When Aschenbach returns to his room at noontime, he gazes at himself in the mirror, taking in his gray hair and aged face. He thinks of his accomplishments, his fame, and his awards.
In the elevator, he again sees Tadzio and has a chance to observe him up close, noting that Tadzio has bad teeth. He concludes that Tadzio is indeed delicate and unlikely to live into old age. “He did not try to account for the pleasure the idea gave him.”
In the afternoon, Aschenbach goes into Venice proper to have tea and walk about. The air seems heavy and hot; Aschenbach perspires and feels almost feverish. He wanders into the poor quarter and is waylaid by beggars. Finally, he finds a quiet place where he can think. He decides to leave Venice; the weather is not good for his health. When he returns to his hotel, he tells the management that he will leave the next morning.

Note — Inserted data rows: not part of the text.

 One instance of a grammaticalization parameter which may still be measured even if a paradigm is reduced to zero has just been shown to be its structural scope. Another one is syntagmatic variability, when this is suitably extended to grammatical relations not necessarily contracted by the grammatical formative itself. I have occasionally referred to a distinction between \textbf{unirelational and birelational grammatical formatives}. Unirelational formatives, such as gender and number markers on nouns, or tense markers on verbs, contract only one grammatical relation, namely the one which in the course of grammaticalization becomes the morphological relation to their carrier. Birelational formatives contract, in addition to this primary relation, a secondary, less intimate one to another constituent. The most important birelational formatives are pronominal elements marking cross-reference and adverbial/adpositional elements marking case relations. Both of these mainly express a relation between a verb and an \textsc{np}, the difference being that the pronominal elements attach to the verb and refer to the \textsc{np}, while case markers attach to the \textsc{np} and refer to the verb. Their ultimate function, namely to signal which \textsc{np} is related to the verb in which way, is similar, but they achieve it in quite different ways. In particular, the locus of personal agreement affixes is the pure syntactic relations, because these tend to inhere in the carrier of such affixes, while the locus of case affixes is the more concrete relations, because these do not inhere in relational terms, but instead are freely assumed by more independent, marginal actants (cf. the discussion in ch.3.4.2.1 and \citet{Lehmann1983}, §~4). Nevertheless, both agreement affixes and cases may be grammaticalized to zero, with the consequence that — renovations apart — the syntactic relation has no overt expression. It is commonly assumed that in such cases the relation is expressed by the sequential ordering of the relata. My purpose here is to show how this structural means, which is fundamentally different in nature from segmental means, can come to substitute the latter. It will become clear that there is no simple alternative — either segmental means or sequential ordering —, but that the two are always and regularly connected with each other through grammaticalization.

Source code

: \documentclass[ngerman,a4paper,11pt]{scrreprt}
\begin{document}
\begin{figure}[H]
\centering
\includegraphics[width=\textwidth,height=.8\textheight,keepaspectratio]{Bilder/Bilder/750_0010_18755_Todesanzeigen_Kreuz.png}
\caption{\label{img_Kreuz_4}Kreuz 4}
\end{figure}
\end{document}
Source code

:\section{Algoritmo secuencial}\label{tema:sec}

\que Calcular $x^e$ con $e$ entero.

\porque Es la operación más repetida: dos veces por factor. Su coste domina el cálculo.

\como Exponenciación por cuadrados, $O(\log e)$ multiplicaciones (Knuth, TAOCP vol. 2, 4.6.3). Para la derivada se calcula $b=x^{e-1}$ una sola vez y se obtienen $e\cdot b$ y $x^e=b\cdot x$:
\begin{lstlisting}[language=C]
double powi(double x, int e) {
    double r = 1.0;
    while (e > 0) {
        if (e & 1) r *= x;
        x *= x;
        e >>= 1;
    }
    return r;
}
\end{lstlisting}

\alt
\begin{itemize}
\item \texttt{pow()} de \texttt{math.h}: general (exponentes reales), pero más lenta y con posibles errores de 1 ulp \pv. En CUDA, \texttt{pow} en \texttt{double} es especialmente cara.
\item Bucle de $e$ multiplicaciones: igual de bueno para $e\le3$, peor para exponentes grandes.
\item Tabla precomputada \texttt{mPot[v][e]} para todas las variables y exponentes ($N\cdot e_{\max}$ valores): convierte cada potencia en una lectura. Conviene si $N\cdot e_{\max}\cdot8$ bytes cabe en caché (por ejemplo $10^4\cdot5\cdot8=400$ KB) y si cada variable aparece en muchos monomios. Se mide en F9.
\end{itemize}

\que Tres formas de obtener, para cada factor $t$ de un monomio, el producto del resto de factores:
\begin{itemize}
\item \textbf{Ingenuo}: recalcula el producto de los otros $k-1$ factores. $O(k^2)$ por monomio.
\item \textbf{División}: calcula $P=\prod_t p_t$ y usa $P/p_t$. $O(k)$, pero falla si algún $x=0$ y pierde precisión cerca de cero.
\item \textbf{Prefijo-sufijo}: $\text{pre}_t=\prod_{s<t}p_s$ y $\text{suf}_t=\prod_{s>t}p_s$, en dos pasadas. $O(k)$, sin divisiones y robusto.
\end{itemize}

In the morning, he has doubts about leaving. He lingers in the breakfast room hoping to see Tadzio, and his bags go on without him. At last, Tadzio appears, and Aschenbach is pleased when the boy’s “modestly cast down” eyes suddenly look into his own as he passes. Aschenbach actually whispers a farewell, but it is not clear that the boy hears it.
As Aschenbach crosses the lagoon in a boat, he ponders whether he should leave after all. He chides himself for letting the sultry, foul-smelling air of Venice chase him away. He feels ashamed at his physical weakness. He discovers that his baggage has been sent to the wrong destination, and almost with joy he returns to the hotel to await the safe return of his things. He decides, however, that he will stay in Venice after all. He imagines that the sudden, fresh breeze he feels on the water means he is making the right decision.

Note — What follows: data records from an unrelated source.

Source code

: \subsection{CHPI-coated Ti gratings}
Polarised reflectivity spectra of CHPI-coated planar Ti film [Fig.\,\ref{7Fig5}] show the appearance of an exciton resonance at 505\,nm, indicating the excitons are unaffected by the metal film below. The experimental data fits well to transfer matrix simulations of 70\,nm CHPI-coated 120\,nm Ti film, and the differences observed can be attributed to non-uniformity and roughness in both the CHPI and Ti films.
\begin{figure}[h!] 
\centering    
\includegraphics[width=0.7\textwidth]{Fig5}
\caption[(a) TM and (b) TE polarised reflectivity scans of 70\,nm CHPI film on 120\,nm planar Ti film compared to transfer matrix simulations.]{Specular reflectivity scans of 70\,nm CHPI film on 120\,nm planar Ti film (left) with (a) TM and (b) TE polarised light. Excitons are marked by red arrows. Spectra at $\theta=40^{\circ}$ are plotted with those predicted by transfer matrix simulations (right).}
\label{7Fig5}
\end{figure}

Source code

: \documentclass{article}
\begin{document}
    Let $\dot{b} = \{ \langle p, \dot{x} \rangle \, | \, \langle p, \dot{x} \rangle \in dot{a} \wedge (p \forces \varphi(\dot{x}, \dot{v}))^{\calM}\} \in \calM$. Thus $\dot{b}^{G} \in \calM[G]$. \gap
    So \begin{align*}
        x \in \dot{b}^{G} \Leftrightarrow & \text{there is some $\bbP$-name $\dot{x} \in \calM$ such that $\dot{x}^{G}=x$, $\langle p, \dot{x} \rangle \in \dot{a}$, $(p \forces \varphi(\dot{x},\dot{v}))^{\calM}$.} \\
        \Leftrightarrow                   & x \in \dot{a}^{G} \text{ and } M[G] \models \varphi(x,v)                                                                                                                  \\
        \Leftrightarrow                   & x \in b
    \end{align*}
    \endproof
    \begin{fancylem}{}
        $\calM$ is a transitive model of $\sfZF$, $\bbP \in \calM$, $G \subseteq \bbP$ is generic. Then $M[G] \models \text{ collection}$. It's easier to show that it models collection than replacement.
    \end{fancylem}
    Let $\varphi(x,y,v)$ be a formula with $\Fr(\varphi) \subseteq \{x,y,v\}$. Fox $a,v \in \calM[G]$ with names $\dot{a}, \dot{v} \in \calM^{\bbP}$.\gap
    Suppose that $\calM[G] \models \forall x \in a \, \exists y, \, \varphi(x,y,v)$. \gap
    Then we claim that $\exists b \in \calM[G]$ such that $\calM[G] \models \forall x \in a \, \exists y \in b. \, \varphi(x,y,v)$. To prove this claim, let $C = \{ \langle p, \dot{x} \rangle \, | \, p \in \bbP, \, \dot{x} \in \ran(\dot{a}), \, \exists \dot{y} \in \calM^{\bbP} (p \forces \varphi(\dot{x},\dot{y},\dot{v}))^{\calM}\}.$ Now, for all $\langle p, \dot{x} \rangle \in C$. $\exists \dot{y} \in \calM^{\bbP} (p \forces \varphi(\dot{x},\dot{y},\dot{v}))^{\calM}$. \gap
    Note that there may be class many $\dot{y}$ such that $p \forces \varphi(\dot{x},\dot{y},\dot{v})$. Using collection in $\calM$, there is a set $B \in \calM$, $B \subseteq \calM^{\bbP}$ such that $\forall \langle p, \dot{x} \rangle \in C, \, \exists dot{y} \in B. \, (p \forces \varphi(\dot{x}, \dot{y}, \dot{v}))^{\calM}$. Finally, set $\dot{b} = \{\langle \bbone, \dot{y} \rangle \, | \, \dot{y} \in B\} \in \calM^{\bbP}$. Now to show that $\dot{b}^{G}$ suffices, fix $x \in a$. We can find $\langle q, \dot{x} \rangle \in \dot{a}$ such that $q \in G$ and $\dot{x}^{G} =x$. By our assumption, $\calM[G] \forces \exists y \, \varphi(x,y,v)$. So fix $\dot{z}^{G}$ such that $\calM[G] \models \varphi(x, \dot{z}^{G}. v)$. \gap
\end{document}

He rests, looking out the window. He is chagrined with his “ignorance of his own desires.” When he sees Tadzio in his usual striped sailor suit with the red scarf knot, he almost greets him, but does not. Aschenbach realizes, then, that he has really returned because he wanted to see Tadzio again.
Analysis
Aschenbach’s journey to Venice has an aura of the unreal about it. Like the strange man he saw in the stone mason’s yard earlier, the ticket master, the young-old man, and the rude gondolier stand out as unusual characters; their appearance lends Aschenbach’s journey a foreboding air. In fact, the whole journey has a dreamlike, prophetic quality, as if it is more than a simple holiday. Aschenbach senses that the skeletal, “goat-bearded” ticket master is too anxious for him to buy his ticket to Venice. The rude gondolier has characteristics that resemble those of the man in the stone mason’s yard; his manner, too, seems oddly hostile. That he conveys Aschenbach in a coffin-black gondola—a conveyance associated with death—and that Aschenbach is lulled into complacence by this boat, seem to suggest that Aschenbach’s journey is more than a boat ride to a hotel. And the lurid appearance of the young-old man seems especially fraught with import. He is an old man desperately clinging to bygone youth, a man clinging to life in the face of impending death. The man disgusts Aschenbach.

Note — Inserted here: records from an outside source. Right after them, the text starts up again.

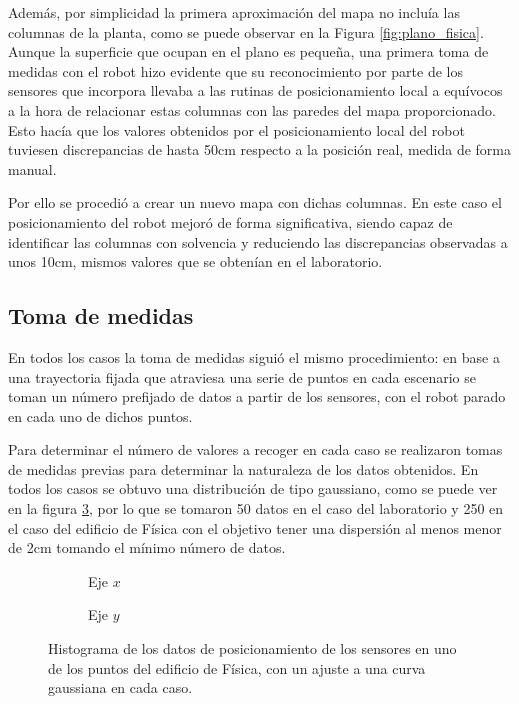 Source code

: Además, por simplicidad la primera aproximación del mapa no incluía las columnas de la planta, como se puede observar en la Figura \ref{fig:plano_fisica}.
Aunque la superficie que ocupan en el plano es pequeña, una primera toma de medidas con el robot hizo evidente que su reconocimiento por parte de los sensores que incorpora llevaba a las rutinas de posicionamiento local a equívocos a la hora de relacionar estas columnas con las paredes del mapa proporcionado.
Esto hacía que los valores obtenidos por el posicionamiento local del robot tuviesen discrepancias de hasta 50cm respecto a la posición real, medida de forma manual.

Por ello se procedió a crear un nuevo mapa con dichas columnas.
En este caso el posicionamiento del robot mejoró de forma significativa, siendo capaz de identificar las columnas con solvencia y reduciendo las discrepancias observadas a unos 10cm, mismos valores que se obtenían en el laboratorio.

\subsection{Toma de medidas}

En todos los casos la toma de medidas siguió el mismo procedimiento: en base a una trayectoria fijada que atraviesa una serie de puntos en cada escenario se toman un número prefijado de datos a partir de los sensores, con el robot parado en cada uno de dichos puntos.

Para determinar el número de valores a recoger en cada caso se realizaron tomas de medidas previas para determinar la naturaleza de los datos obtenidos.
En todos los casos se obtuvo una distribución de tipo gaussiano, como se puede ver en la figura \ref{fig:datos_sensor}, por lo que se tomaron 50 datos en el caso del laboratorio y 250 en el caso del edificio de Física con el objetivo tener una dispersión al menos menor de 2cm tomando el mínimo número de datos.

\begin{figure}[H]
  \begin{subfigure}[b]{.5\textwidth}
    \centering
     
    \caption{Eje $x$}
    \label{fig:hist_x}
  \end{subfigure}
  \begin{subfigure}[b]{.5\textwidth}
    \centering
    
    \caption{Eje $y$}
    \label{fig:hist_y}
  \end{subfigure}
  \caption{Histograma de los datos de posicionamiento de los sensores en uno de los puntos del edificio de Física, con un ajuste a una curva gaussiana en cada caso.}
  \label{fig:datos_sensor}
\end{figure}

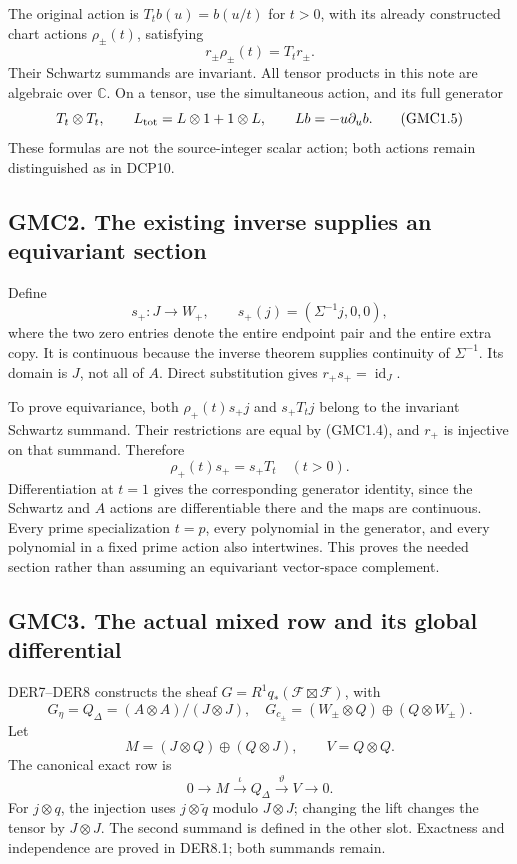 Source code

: The original action is \(T_t b(u)=b(u/t)\) for \(t>0\), with its already
constructed chart actions \(\rho_\pm(t)\), satisfying \[
r_\pm\rho_\pm(t)=T_t r_\pm.
\tag{GMC1.4}
\] Their Schwartz summands are invariant. All tensor products in this
note are algebraic over \(\mathbb C\). On a tensor, use the simultaneous
action, and its full generator \[
T_t\otimes T_t,\qquad L_{\rm tot}=L\otimes1+1\otimes L,
\qquad Lb=-u\partial_u b.
\tag{GMC1.5}
\] These formulas are not the source-integer scalar action; both actions
remain distinguished as in DCP10.

\subsection{GMC2. The existing inverse supplies an equivariant
section}\label{gmc2.-the-existing-inverse-supplies-an-equivariant-section}

Define \[
s_+:J\longrightarrow W_+,
\qquad s_+(j)=(\Sigma^{-1}j,0,0),
\tag{GMC2.1}
\] where the two zero entries denote the entire endpoint pair and the
entire extra copy. It is continuous because the inverse theorem supplies
continuity of \(\Sigma^{-1}\). Its domain is \(J\), not all of \(A\).
Direct substitution gives \(r_+s_+=\operatorname{id}_J\).

To prove equivariance, both \(\rho_+(t)s_+j\) and \(s_+T_tj\) belong to
the invariant Schwartz summand. Their restrictions are equal by
(GMC1.4), and \(r_+\) is injective on that summand. Therefore \[
\rho_+(t)s_+=s_+T_t\quad(t>0).
\tag{GMC2.2}
\] Differentiation at \(t=1\) gives the corresponding generator
identity, since the Schwartz and \(A\) actions are differentiable there
and the maps are continuous. Every prime specialization \(t=p\), every
polynomial in the generator, and every polynomial in a fixed prime
action also intertwines. This proves the needed section rather than
assuming an equivariant vector-space complement.

\subsection{GMC3. The actual mixed row and its global
differential}\label{gmc3.-the-actual-mixed-row-and-its-global-differential}

DER7--DER8 constructs the sheaf
\(G=R^1q_*(\mathcal F\boxtimes\mathcal F)\), with \[
G_\eta=Q_\Delta=(A\otimes A)/(J\otimes J),
\quad G_{c_\pm}=(W_\pm\otimes Q)\oplus(Q\otimes W_\pm).
\tag{GMC3.1}
\] Let \[
M=(J\otimes Q)\oplus(Q\otimes J),\qquad V=Q\otimes Q.
\] The canonical exact row is \[
0\longrightarrow M\xrightarrow{\iota}Q_\Delta
\xrightarrow{\vartheta}V\longrightarrow0.
\tag{GMC3.2}
\] For \(j\otimes q\), the injection uses \(j\otimes\widetilde q\)
modulo \(J\otimes J\); changing the lift changes the tensor by
\(J\otimes J\). The second summand is defined in the other slot.
Exactness and independence are proved in DER8.1; both summands remain.

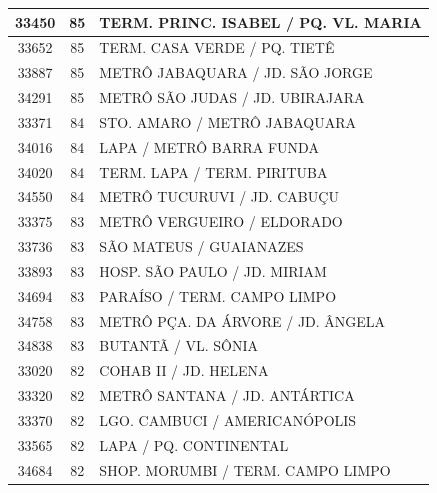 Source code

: \documentclass[
	12pt,				%
	oneside,			%
	a4paper,			%
	english,			%
	brazil				%
	]{abntex2ppgsi}
\begin{document}
\begin{apendicesenv}
\begin{longtable}{c|c|p{7cm}}
    33450 & 85    & TERM. PRINC. ISABEL / PQ. VL. MARIA \\
\hline

    33652 & 85    & TERM. CASA VERDE / PQ. TIETÊ \\
\hline

    33887 & 85    & METRÔ JABAQUARA / JD. SÃO JORGE \\
\hline

    34291 & 85    & METRÔ SÃO JUDAS / JD. UBIRAJARA \\
\hline

    33371 & 84    & STO. AMARO / METRÔ JABAQUARA \\
\hline

    34016 & 84    & LAPA / METRÔ BARRA FUNDA \\
\hline

    34020 & 84    & TERM. LAPA / TERM. PIRITUBA \\
\hline

    34550 & 84    & METRÔ TUCURUVI / JD. CABUÇU \\
\hline

    33375 & 83    & METRÔ VERGUEIRO / ELDORADO \\
\hline

    33736 & 83    & SÃO MATEUS / GUAIANAZES \\
\hline

    33893 & 83    & HOSP. SÃO PAULO / JD. MIRIAM \\
\hline

    34694 & 83    & PARAÍSO / TERM. CAMPO LIMPO \\
\hline

    34758 & 83    & METRÔ PÇA. DA ÁRVORE / JD. ÂNGELA \\
\hline

    34838 & 83    & BUTANTÃ / VL. SÔNIA \\
\hline

    33020 & 82    & COHAB II / JD. HELENA \\
\hline

    33320 & 82    & METRÔ SANTANA / JD. ANTÁRTICA \\
\hline

    33370 & 82    & LGO. CAMBUCI / AMERICANÓPOLIS \\
\hline

    33565 & 82    & LAPA / PQ. CONTINENTAL \\
\hline

    34684 & 82    & SHOP. MORUMBI / TERM. CAMPO LIMPO \\
\hline


\end{longtable}
\end{apendicesenv}
\end{document}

After Aschenbach first sees the beautiful boy, Tadzio, he is not himself. The tidy, commanding, successful writer is suddenly in emotional disarray. He contemplates his aging appearance in the mirror. Where once he would have immediately left a place he felt to be unhealthy, he now wavers. He ignores the strangely empty city squares in Venice, and the foul-smelling water. He is glad when his calculated departure from Venice goes awry. And why? He want to glimpse the beautiful boy again. A boy whose youthful sailor clothes echo the youthful clothes that the young-old man wore.